» TASK DESCRIPTION: Nothing but the line containing "本来是一期生斗虫，那半路杀出的小千是什么角色？</blockquote>" and the lines after it in the entries below should appear, each repeated exactly.

[Source texts of formatted documents]
BEGIN

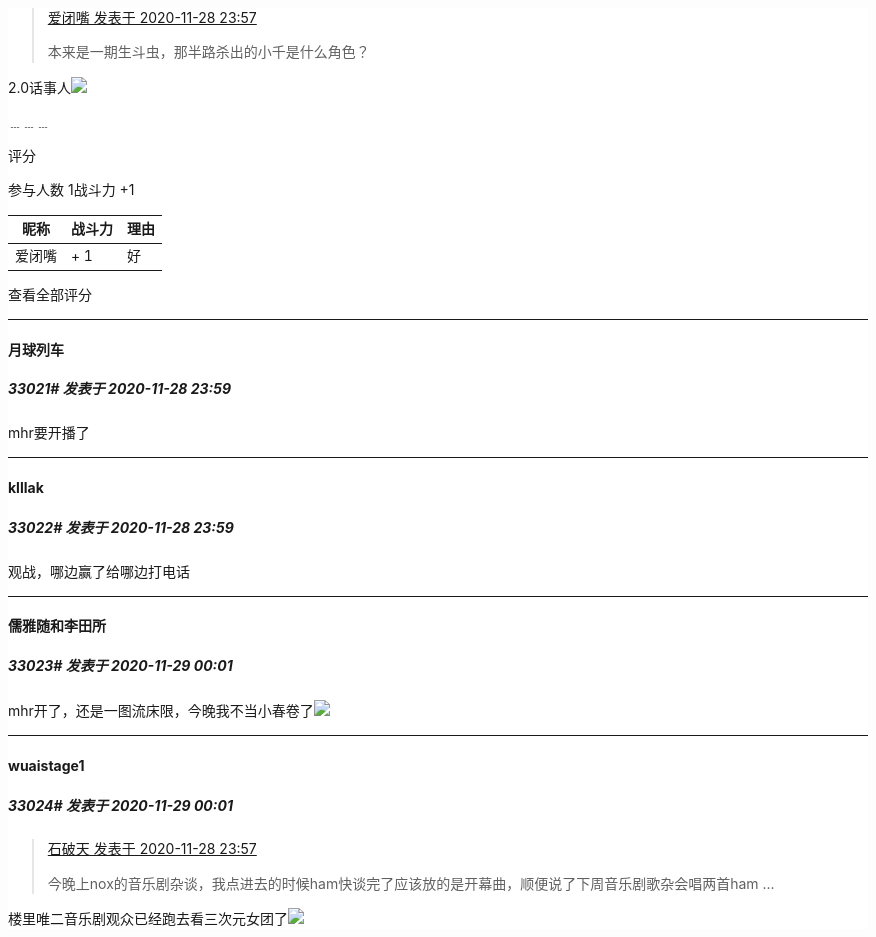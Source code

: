 <blockquote><a href="httphttps://bbs.saraba1st.com/2b/forum.php?mod=redirect&amp;goto=findpost&amp;pid=49552676&amp;ptid=1969041" target="_blank">爱闭嘴 发表于 2020-11-28 23:57</a>

本来是一期生斗虫，那半路杀出的小千是什么角色？</blockquote>
2.0话事人<img src="https://static.saraba1st.com/image/smiley/face2017/067.png" referrerpolicy="no-referrer">


﹍﹍﹍

评分


 参与人数 1战斗力 +1

|昵称|战斗力|理由|
|----|---|---|
| 爱闭嘴| + 1|好|


查看全部评分


*****

####  月球列车  
##### 33021#       发表于 2020-11-28 23:59


mhr要开播了


*****

####  klllak  
##### 33022#       发表于 2020-11-28 23:59


观战，哪边赢了给哪边打电话


*****

####  儒雅随和李田所  
##### 33023#       发表于 2020-11-29 00:01


mhr开了，还是一图流床限，今晚我不当小春卷了<img src="https://static.saraba1st.com/image/smiley/face2017/072.png" referrerpolicy="no-referrer">


*****

####  wuaistage1  
##### 33024#       发表于 2020-11-29 00:01


<blockquote><a href="httphttps://bbs.saraba1st.com/2b/forum.php?mod=redirect&amp;goto=findpost&amp;pid=49552670&amp;ptid=1969041" target="_blank">石破天 发表于 2020-11-28 23:57</a>

今晚上nox的音乐剧杂谈，我点进去的时候ham快谈完了应该放的是开幕曲，顺便说了下周音乐剧歌杂会唱两首ham ...</blockquote>
楼里唯二音乐剧观众已经跑去看三次元女团了<img src="https://static.saraba1st.com/image/smiley/face2017/067.png" referrerpolicy="no-referrer">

END

» FINISHED EXERCISE:
本来是一期生斗虫，那半路杀出的小千是什么角色？</blockquote>
2.0话事人<img src="https://static.saraba1st.com/image/smiley/face2017/067.png" referrerpolicy="no-referrer">


﹍﹍﹍

评分


 参与人数 1战斗力 +1

|昵称|战斗力|理由|
|----|---|---|
| 爱闭嘴| + 1|好|


查看全部评分


*****

####  月球列车  
##### 33021#       发表于 2020-11-28 23:59


mhr要开播了


*****

####  klllak  
##### 33022#       发表于 2020-11-28 23:59


观战，哪边赢了给哪边打电话


*****

####  儒雅随和李田所  
##### 33023#       发表于 2020-11-29 00:01


mhr开了，还是一图流床限，今晚我不当小春卷了<img src="https://static.saraba1st.com/image/smiley/face2017/072.png" referrerpolicy="no-referrer">


*****

####  wuaistage1  
##### 33024#       发表于 2020-11-29 00:01


<blockquote><a href="httphttps://bbs.saraba1st.com/2b/forum.php?mod=redirect&amp;goto=findpost&amp;pid=49552670&amp;ptid=1969041" target="_blank">石破天 发表于 2020-11-28 23:57</a>

今晚上nox的音乐剧杂谈，我点进去的时候ham快谈完了应该放的是开幕曲，顺便说了下周音乐剧歌杂会唱两首ham ...</blockquote>
楼里唯二音乐剧观众已经跑去看三次元女团了<img src="https://static.saraba1st.com/image/smiley/face2017/067.png" referrerpolicy="no-referrer">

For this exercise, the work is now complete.